--- ACTIVITY ---
If a line comes after the one containing "### Code Analysis", leave it out; copy every line before it, and that line too, exactly as written, starting from the first line of the entries.

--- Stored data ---
···

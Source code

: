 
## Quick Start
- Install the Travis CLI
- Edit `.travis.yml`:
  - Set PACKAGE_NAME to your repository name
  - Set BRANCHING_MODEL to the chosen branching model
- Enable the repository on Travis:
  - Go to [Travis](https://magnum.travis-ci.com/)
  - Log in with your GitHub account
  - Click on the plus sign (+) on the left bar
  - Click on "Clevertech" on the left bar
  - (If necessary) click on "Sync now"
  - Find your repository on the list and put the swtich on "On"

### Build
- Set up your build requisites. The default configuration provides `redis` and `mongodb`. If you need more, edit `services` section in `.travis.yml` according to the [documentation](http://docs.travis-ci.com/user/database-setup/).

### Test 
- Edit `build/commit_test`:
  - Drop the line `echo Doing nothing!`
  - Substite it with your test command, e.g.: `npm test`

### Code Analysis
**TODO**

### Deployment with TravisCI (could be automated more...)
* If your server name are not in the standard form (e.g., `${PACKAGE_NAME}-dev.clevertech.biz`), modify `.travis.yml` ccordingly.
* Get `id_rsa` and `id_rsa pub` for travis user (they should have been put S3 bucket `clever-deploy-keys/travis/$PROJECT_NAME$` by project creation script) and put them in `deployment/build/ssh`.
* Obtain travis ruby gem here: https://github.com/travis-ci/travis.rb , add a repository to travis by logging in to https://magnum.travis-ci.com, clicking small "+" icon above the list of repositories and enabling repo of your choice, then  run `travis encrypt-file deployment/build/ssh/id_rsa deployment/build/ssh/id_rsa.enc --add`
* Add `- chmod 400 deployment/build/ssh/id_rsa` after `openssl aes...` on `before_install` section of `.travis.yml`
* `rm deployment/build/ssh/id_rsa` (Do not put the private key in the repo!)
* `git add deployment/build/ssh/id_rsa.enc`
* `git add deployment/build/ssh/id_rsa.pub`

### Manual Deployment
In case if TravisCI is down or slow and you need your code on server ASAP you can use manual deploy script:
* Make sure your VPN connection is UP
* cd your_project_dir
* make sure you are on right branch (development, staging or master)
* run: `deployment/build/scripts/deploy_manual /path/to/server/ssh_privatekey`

···

--- EXERCISE ANSWER ---
Source code

: 
## Quick Start
- Install the Travis CLI
- Edit `.travis.yml`:
  - Set PACKAGE_NAME to your repository name
  - Set BRANCHING_MODEL to the chosen branching model
- Enable the repository on Travis:
  - Go to [Travis](https://magnum.travis-ci.com/)
  - Log in with your GitHub account
  - Click on the plus sign (+) on the left bar
  - Click on "Clevertech" on the left bar
  - (If necessary) click on "Sync now"
  - Find your repository on the list and put the swtich on "On"

### Build
- Set up your build requisites. The default configuration provides `redis` and `mongodb`. If you need more, edit `services` section in `.travis.yml` according to the [documentation](http://docs.travis-ci.com/user/database-setup/).

### Test 
- Edit `build/commit_test`:
  - Drop the line `echo Doing nothing!`
  - Substite it with your test command, e.g.: `npm test`

### Code Analysis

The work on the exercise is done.